Мы воскресли! Мы будто родились заново. Такой чистый воздух, такой свежий, бодрящий! Такая красота в парке, в лесу! Ильич первое время занимался блаженным ничегонеделанием. Только и делал, что отдыхал. И я отдыхала вместе с ним. Ну, конечно, появлялись люди из Москвы: и из ЧеКа, и из Политбюро, и из Совнаркома. И учителя приезжали, и докладчики, и военные, однажды мы принимали сразу трех красных генералов. И все время, каждый день, приезжал Иосиф.

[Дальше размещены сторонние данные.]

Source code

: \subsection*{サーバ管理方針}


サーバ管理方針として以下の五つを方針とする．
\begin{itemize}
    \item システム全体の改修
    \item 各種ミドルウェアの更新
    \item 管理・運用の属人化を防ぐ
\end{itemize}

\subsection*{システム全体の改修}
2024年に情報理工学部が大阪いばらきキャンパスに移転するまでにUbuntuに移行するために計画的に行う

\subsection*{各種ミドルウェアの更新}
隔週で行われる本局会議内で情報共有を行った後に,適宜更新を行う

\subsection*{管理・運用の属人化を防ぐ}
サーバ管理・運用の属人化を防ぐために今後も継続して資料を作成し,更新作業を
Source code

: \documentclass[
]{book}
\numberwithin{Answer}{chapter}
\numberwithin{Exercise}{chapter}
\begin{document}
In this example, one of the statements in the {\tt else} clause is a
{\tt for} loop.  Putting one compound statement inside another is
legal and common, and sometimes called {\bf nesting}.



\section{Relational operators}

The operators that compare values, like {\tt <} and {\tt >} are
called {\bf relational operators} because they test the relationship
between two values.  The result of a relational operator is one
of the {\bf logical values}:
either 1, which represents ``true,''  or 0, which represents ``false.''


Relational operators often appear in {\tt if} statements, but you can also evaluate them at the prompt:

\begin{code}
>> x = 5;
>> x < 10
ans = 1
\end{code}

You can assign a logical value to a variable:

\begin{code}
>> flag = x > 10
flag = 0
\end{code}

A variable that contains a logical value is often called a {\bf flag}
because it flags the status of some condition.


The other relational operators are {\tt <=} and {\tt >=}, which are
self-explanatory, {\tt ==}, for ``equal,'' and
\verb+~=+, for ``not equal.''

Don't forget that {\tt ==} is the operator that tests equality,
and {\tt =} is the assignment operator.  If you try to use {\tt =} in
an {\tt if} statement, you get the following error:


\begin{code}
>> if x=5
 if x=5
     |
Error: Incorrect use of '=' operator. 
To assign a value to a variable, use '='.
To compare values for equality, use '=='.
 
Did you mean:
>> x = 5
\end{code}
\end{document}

Иосиф. Почему я часто не могу на него смотреть? Не могу взглянуть ему в глаза? Он мне противен. А я, я это чувствую, противна ему. У нас обоюдная антипатия. Бестолковое дело задавать себя вопрос: почему. Ответ: потому. Просто он плохой человек. А если еще проще сказать, он рвется к власти. И он ждет смерти Володи. Да! Да! Смерти Володи.

Это очень страшно говорить, такие вещи, и еще страшнее о них думать. Но они правдивы. От них не укроешься. Головная боль пройдет, а отвращение к человеку не пройдет. И еще он привез теперь сюда свою, эту. Да нет, я ничего не имею против нее, она-то как раз хорошая девушка. Но то, что она с ним, это отвращает меня от нее. А Ильич так радуется, когда видит ее. Он радуется ей порой больше, чем мне! А разве он мне радуется? Он мне уже не радуется. Я вижу это. Я это знаю.